The device consists of four 512 megabit DDR2 DRAMs that total 2 gigabits. Samsung said it can make up to 4 gigabyte DIMM with the new approach, which reduces package size and power draw. The company did not provide specific metrics.
"The performance advancements achieved by our (wafer scale package) technology can be utilized in many diverse combinations of semiconductor packaging, such as system-in-package solutions that combine logic with memory," said Tae-Gyeong Chung, vice president of Samsung's Interconnect Technology Development Team.
Samsung did not indicate a commercial schedule for introduction of the device. But news of it comes shortly after IBM Corp. said it will sample its first commercial devices to make direct metal connections between chips this year.

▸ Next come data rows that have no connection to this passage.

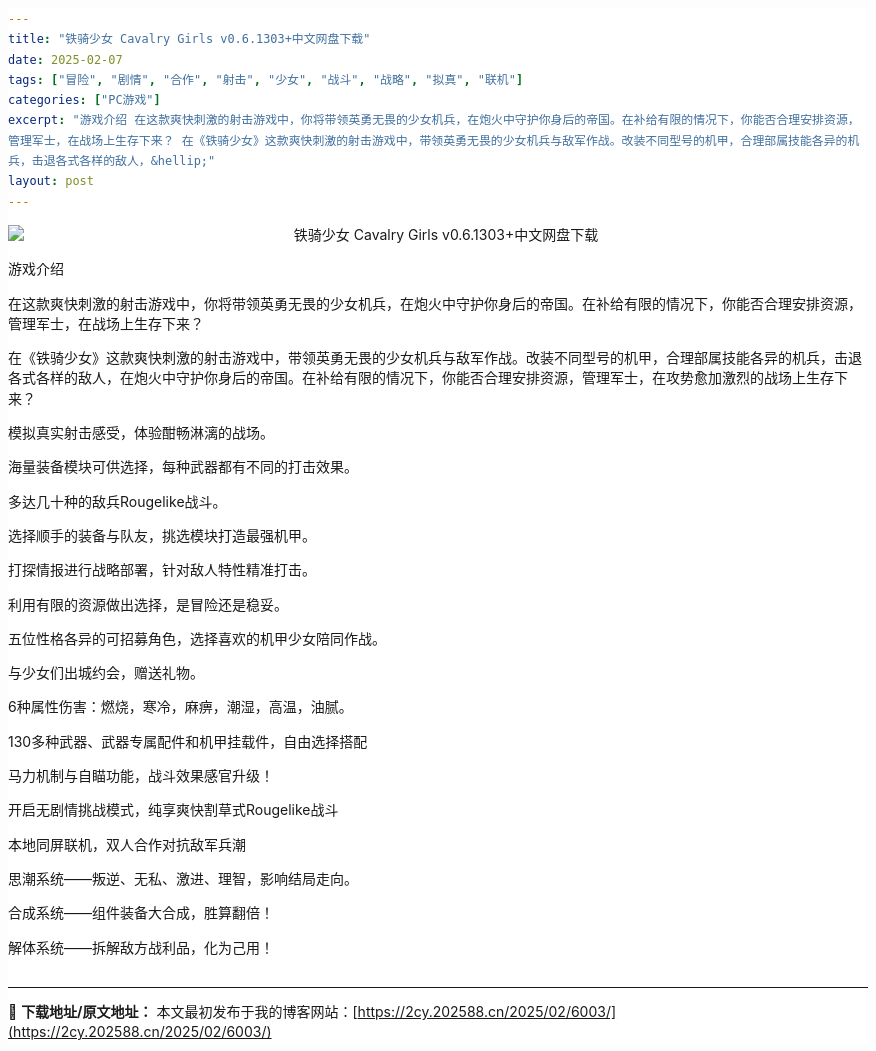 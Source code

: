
 ```yaml
---
title: "铁骑少女 Cavalry Girls v0.6.1303+中文网盘下载"
date: 2025-02-07
tags: ["冒险", "剧情", "合作", "射击", "少女", "战斗", "战略", "拟真", "联机"]
categories: ["PC游戏"]
excerpt: "游戏介绍 在这款爽快刺激的射击游戏中，你将带领英勇无畏的少女机兵，在炮火中守护你身后的帝国。在补给有限的情况下，你能否合理安排资源，管理军士，在战场上生存下来？ 在《铁骑少女》这款爽快刺激的射击游戏中，带领英勇无畏的少女机兵与敌军作战。改装不同型号的机甲，合理部属技能各异的机兵，击退各式各样的敌人，&hellip;"
layout: post
---
```


<div></div>
<div>
<p style="text-align: center;"><img style="display: block; margin-left: auto; margin-right: auto; width: 100%; height: auto;" src="https://2cy.202588.cn/wp-content/uploads/2025/02/20250208_67a721cbe9c37.webp" alt="铁骑少女 Cavalry Girls v0.6.1303+中文网盘下载" /></p>
游戏介绍

在这款爽快刺激的射击游戏中，你将带领英勇无畏的少女机兵，在炮火中守护你身后的帝国。在补给有限的情况下，你能否合理安排资源，管理军士，在战场上生存下来？

在《铁骑少女》这款爽快刺激的射击游戏中，带领英勇无畏的少女机兵与敌军作战。改装不同型号的机甲，合理部属技能各异的机兵，击退各式各样的敌人，在炮火中守护你身后的帝国。在补给有限的情况下，你能否合理安排资源，管理军士，在攻势愈加激烈的战场上生存下来？

模拟真实射击感受，体验酣畅淋漓的战场。

海量装备模块可供选择，每种武器都有不同的打击效果。

多达几十种的敌兵Rougelike战斗。

选择顺手的装备与队友，挑选模块打造最强机甲。

打探情报进行战略部署，针对敌人特性精准打击。

利用有限的资源做出选择，是冒险还是稳妥。

五位性格各异的可招募角色，选择喜欢的机甲少女陪同作战。

与少女们出城约会，赠送礼物。

6种属性伤害：燃烧，寒冷，麻痹，潮湿，高温，油腻。

130多种武器、武器专属配件和机甲挂载件，自由选择搭配

马力机制与自瞄功能，战斗效果感官升级！

开启无剧情挑战模式，纯享爽快割草式Rougelike战斗

本地同屏联机，双人合作对抗敌军兵潮

思潮系统——叛逆、无私、激进、理智，影响结局走向。

合成系统——组件装备大合成，胜算翻倍！

解体系统——拆解敌方战利品，化为己用！
<h2 style="white-space: normal; text-indent: 2em; text-align: left;"></h2>
</div>

---
📖 **下载地址/原文地址：** 本文最初发布于我的博客网站：[https://2cy.202588.cn/2025/02/6003/](https://2cy.202588.cn/2025/02/6003/)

In 2008, IBM will sell production quantities of a power amplifier that sports as many as 100 direct metal links to a power ground plane. That could lower power consumption by as much as 40 percent for a device that is a key component in cell phones and Wi-Fi adapters.
Currently, memory die in multi-chip packages are connected by wire bonding. That requires a vertical space buffer between dies that Samsung said is tens of microns deep. Horizontal spacing is also required on the package board that is hundreds of microns wide for the die-connecting wires.
To eliminate these spacing gaps, Samsung used lasers to cut micron-sized holes through the silicon vertically and then added in copper to connect the memory circuits. The technology is known as "through silicon via," or TSV.
Inside the wafer scale package, Samsung said the TSV is housed within an aluminum pad to escape the performance-slow-down effect caused by the redistribution layer. Citing the complexity of DRAM stacking, the company said this was "a much more difficult engineering feat" than that accomplished last year when it unveiled a wafer scale package using NAND flash dies.
Samsung said its TSV memory device allays fears over performance degradation in multi-chip packages with high-speed memory chips operating at speeds of 1.6Gbits per second or more.